Search the records for the string "cusps", then copy each line that has it.

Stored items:
---

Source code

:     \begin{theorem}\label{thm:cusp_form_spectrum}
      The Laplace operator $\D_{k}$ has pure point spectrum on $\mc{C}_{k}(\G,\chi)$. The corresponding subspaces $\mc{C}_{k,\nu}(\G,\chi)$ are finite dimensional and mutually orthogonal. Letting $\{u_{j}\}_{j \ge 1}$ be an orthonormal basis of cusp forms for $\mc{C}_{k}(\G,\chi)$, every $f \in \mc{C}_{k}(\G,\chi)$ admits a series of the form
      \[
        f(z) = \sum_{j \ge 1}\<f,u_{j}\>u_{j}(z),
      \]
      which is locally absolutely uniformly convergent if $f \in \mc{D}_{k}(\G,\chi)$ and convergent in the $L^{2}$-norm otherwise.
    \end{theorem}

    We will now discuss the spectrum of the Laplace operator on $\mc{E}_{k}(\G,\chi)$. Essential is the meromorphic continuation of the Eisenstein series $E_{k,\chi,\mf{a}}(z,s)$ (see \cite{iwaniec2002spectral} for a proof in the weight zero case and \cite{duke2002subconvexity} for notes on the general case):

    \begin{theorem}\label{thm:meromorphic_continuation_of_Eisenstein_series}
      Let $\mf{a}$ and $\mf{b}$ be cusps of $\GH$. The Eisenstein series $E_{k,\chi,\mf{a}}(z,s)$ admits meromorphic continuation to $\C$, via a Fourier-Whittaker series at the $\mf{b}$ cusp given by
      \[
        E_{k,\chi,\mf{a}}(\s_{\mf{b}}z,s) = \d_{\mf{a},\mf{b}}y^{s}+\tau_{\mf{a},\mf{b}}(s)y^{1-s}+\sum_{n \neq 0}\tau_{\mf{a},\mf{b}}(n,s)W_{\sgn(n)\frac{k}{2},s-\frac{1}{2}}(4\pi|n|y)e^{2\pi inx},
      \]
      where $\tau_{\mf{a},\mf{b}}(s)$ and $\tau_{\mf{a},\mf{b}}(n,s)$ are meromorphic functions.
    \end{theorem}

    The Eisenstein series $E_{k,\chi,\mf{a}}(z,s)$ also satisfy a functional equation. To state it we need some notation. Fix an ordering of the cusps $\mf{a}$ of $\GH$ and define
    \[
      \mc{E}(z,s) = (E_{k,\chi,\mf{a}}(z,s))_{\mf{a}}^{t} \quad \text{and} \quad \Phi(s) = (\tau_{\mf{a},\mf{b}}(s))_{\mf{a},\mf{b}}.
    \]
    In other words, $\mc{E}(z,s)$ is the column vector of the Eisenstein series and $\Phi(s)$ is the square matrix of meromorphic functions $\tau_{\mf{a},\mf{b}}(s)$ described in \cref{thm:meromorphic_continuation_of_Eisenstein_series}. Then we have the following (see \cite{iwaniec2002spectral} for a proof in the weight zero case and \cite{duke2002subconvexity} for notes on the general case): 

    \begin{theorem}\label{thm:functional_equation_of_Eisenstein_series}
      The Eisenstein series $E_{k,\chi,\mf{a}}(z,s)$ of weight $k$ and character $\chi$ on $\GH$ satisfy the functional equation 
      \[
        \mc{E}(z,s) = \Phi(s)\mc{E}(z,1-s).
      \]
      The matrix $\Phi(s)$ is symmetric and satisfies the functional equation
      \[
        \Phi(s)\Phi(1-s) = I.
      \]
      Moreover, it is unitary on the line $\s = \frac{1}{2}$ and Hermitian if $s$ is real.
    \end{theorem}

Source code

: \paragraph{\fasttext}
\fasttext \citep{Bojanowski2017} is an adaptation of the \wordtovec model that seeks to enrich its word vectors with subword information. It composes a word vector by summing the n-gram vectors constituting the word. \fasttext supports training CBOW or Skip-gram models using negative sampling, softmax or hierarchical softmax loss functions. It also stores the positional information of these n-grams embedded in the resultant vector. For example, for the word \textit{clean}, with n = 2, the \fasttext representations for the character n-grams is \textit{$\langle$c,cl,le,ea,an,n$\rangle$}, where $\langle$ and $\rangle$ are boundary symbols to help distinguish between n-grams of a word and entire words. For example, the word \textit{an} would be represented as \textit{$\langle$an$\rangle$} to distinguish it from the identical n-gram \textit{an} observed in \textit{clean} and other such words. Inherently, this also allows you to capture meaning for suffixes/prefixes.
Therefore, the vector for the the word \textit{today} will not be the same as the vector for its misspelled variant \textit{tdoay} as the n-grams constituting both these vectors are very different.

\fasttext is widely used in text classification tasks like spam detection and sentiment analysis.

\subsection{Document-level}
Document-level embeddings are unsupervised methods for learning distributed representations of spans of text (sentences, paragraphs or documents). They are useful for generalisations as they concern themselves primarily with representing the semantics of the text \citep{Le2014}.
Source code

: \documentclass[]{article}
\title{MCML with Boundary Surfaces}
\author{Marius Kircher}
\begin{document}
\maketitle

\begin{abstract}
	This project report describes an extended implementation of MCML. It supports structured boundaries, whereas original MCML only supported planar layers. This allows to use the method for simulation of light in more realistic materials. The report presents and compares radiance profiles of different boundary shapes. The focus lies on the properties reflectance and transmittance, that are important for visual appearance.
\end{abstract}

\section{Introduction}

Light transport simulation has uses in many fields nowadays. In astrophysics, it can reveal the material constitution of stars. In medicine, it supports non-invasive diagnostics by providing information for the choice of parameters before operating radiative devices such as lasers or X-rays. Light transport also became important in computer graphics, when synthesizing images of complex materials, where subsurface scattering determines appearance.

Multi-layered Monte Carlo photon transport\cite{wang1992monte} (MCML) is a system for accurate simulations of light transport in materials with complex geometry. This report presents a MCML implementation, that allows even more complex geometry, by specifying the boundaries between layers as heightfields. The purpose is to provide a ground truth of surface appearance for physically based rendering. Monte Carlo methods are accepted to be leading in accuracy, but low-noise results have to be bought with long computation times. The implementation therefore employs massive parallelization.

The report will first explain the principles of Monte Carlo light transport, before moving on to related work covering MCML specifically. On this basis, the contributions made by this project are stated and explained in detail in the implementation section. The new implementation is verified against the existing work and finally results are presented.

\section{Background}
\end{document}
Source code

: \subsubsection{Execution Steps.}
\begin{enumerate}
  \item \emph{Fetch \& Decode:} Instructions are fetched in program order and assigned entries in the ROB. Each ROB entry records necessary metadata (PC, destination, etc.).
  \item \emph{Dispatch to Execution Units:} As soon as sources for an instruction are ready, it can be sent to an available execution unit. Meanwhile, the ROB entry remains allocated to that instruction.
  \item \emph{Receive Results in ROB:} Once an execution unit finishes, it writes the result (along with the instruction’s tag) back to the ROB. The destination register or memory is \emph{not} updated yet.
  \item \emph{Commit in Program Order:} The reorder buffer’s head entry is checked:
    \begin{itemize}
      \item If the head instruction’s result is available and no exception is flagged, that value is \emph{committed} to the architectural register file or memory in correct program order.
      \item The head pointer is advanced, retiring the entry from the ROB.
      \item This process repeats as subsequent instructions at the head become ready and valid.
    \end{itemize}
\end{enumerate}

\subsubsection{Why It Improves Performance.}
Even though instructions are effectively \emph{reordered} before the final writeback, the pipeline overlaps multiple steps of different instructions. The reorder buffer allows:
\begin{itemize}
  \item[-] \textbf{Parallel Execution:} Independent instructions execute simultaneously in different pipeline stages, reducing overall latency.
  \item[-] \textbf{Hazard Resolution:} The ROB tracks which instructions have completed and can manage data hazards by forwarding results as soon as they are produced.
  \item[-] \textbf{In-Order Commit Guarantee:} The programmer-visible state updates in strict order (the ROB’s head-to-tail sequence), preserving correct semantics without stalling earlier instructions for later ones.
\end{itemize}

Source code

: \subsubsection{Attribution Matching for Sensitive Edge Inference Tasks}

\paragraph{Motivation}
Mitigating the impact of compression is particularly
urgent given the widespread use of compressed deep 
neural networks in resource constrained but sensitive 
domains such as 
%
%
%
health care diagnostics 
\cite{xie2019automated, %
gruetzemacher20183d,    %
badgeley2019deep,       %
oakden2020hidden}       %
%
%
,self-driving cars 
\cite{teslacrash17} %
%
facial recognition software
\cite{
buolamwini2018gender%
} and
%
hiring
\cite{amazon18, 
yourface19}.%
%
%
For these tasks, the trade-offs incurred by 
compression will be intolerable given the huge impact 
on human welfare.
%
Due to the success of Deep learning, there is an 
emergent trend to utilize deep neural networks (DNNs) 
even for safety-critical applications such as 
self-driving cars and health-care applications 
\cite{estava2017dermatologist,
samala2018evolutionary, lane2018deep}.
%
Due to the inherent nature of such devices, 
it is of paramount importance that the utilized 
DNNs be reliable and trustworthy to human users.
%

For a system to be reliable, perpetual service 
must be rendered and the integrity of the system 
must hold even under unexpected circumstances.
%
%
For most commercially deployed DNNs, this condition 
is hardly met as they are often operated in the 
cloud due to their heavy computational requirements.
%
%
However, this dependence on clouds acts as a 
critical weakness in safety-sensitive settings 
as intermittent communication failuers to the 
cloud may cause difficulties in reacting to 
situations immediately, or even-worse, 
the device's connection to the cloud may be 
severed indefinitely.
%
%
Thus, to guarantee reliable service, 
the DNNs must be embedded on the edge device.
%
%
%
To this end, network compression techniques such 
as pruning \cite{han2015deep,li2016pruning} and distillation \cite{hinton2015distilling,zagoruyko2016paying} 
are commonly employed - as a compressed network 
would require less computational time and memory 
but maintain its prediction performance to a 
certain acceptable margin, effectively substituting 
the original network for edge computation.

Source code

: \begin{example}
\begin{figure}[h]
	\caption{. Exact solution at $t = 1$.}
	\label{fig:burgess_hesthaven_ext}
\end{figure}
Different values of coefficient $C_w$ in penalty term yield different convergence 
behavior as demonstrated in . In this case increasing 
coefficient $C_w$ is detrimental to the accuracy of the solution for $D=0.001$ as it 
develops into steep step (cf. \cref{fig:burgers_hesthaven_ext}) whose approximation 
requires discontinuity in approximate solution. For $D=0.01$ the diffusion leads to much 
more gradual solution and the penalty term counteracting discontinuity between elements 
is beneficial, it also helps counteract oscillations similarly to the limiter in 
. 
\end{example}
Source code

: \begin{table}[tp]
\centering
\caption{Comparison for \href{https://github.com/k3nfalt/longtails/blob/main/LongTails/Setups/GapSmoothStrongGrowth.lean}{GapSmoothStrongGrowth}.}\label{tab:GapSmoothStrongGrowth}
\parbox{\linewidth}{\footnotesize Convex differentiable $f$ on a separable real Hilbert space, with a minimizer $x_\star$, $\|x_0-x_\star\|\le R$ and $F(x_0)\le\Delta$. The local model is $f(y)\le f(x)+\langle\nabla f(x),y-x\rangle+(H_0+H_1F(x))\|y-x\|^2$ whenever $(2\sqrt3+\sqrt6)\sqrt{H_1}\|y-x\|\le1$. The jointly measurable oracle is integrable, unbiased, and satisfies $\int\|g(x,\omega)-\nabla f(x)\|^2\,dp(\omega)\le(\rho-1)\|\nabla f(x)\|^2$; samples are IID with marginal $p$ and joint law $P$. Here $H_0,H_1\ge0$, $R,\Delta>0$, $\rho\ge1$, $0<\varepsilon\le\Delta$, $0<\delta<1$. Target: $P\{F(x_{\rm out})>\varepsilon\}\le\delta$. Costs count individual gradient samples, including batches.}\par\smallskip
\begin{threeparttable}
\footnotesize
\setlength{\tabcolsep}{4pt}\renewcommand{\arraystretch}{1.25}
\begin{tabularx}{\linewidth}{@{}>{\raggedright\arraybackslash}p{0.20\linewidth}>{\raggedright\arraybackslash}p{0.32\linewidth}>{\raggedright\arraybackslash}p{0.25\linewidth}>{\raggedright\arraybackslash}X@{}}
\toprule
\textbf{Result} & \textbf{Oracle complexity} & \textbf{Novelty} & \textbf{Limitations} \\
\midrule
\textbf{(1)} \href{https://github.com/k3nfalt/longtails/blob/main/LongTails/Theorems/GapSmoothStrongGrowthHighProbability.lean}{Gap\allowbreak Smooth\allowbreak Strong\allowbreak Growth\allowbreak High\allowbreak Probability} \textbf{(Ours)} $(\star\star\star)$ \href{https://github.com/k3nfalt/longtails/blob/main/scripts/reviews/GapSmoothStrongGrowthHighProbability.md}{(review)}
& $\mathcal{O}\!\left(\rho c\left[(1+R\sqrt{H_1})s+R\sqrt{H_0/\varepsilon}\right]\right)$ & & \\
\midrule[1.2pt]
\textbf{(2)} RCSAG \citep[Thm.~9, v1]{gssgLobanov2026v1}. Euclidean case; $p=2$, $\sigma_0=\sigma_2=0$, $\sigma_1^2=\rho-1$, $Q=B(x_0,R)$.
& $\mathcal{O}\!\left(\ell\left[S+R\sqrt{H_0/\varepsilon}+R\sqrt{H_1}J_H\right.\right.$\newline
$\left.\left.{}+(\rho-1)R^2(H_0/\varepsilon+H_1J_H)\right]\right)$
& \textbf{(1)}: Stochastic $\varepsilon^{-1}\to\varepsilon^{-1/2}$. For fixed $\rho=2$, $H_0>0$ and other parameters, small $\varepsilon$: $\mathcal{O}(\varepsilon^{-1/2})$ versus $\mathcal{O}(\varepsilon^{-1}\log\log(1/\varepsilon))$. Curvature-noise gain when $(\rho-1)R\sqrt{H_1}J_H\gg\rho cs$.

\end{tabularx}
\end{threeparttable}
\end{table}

---

OUTPUT BELOW
      Let $\mf{a}$ and $\mf{b}$ be cusps of $\GH$. The Eisenstein series $E_{k,\chi,\mf{a}}(z,s)$ admits meromorphic continuation to $\C$, via a Fourier-Whittaker series at the $\mf{b}$ cusp given by
    The Eisenstein series $E_{k,\chi,\mf{a}}(z,s)$ also satisfy a functional equation. To state it we need some notation. Fix an ordering of the cusps $\mf{a}$ of $\GH$ and define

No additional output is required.